**What is expected**
Within the listing below, show every line that contains the word "gets".

**Data shown**
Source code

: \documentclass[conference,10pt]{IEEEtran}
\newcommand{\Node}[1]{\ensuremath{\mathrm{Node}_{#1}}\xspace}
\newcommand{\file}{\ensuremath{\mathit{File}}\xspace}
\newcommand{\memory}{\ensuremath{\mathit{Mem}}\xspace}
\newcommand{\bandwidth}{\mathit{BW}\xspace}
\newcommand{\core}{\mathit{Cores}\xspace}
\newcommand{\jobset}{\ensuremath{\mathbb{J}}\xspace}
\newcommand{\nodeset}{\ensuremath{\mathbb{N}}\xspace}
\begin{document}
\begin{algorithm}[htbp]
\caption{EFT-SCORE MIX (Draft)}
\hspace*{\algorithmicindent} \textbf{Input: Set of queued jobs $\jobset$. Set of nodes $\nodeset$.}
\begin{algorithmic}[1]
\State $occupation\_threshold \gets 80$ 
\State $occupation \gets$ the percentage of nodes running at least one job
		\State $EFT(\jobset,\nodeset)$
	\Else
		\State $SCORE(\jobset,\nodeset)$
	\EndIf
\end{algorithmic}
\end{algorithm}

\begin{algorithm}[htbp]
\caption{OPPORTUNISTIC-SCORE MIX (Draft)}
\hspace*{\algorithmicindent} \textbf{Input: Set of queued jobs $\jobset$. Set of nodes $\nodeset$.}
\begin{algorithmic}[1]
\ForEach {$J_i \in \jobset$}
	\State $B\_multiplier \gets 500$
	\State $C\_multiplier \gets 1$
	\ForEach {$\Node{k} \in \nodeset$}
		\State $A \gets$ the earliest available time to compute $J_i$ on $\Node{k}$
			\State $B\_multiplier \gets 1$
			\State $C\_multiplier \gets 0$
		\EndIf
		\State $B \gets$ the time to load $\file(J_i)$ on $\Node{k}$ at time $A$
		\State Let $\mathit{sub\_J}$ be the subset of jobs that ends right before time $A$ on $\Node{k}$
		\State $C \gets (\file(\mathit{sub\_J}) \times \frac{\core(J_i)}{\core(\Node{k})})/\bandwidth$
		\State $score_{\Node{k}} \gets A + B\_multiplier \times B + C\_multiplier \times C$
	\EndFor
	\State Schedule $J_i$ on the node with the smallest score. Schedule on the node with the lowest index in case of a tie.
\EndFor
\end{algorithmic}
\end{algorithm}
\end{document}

**Answer section**
\State $occupation\_threshold \gets 80$ 
\State $occupation \gets$ the percentage of nodes running at least one job
	\State $B\_multiplier \gets 500$
	\State $C\_multiplier \gets 1$
		\State $A \gets$ the earliest available time to compute $J_i$ on $\Node{k}$
			\State $B\_multiplier \gets 1$
			\State $C\_multiplier \gets 0$
		\State $B \gets$ the time to load $\file(J_i)$ on $\Node{k}$ at time $A$
		\State $C \gets (\file(\mathit{sub\_J}) \times \frac{\core(J_i)}{\core(\Node{k})})/\bandwidth$
		\State $score_{\Node{k}} \gets A + B\_multiplier \times B + C\_multiplier \times C$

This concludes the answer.